Record set below:

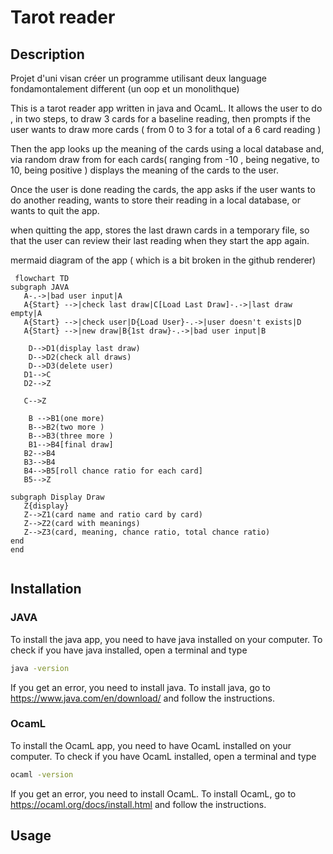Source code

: 
# Tarot reader 
## Description
Projet d'uni visan créer un programme utilisant deux language fondamontalement different (un oop et un monolithque)

This is a tarot reader app written in java and OcamL. 
It allows the user to do , in two steps, to draw 3 cards for a baseline reading, then prompts if the user wants to draw more cards ( from 0 to 3 for a total of a 6 card reading )

Then the app looks up the meaning of the cards using  a local database and, via random draw from for each cards( ranging from -10 , being negative, to 10, being positive ) displays the meaning of the cards to the user.

Once the user is done reading the cards, the app asks if the user wants to do another reading, wants to store their reading in a local database, or wants to quit the app.

when quitting the app, stores the last drawn cards in a temporary file, so that the user can review their last reading when they start the app again.

mermaid diagram of the app ( which is a bit broken in the github renderer)
 ```mermaid
  flowchart TD
 subgraph JAVA
	A-.->|bad user input|A
	A{Start} -->|check last draw|C[Load Last Draw]-.->|last draw empty|A
	A{Start} -->|check user|D{Load User}-.->|user doesn't exists|D
	A{Start} -->|new draw|B{1st draw}-.->|bad user input|B
	
    D-->D1(display last draw)
    D-->D2(check all draws)
    D-->D3(delete user)
	D1-->C
	D2-->Z
	
	C-->Z
	
    B -->B1(one more)
    B-->B2(two more )
    B-->B3(three more )
    B1-->B4[final draw]
	B2-->B4
	B3-->B4
	B4-->B5[roll chance ratio for each card]
	B5-->Z
	
subgraph Display Draw
	Z{display}
	Z-->Z1(card name and ratio card by card)
	Z-->Z2(card with meanings)
	Z-->Z3(card, meaning, chance ratio, total chance ratio)
end
end
    
```

## Installation
### JAVA
To install the java app, you need to have java installed on your computer.
To check if you have java installed, open a terminal and type
```bash
java -version
```
If you get an error, you need to install java.
To install java, go to https://www.java.com/en/download/ and follow the instructions.

### OcamL
To install the OcamL app, you need to have OcamL installed on your computer.
To check if you have OcamL installed, open a terminal and type
```bash
ocaml -version
```
If you get an error, you need to install OcamL.
To install OcamL, go to https://ocaml.org/docs/install.html and follow the instructions.

## Usage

End of Record set.

What the task asks:
Pictures stay out. Print the lines of the records above exactly, from the first through the one with "This is a tarot".

Response area:
Source code

: 
# Tarot reader 
## Description
Projet d'uni visan créer un programme utilisant deux language fondamontalement different (un oop et un monolithque)

This is a tarot reader app written in java and OcamL. 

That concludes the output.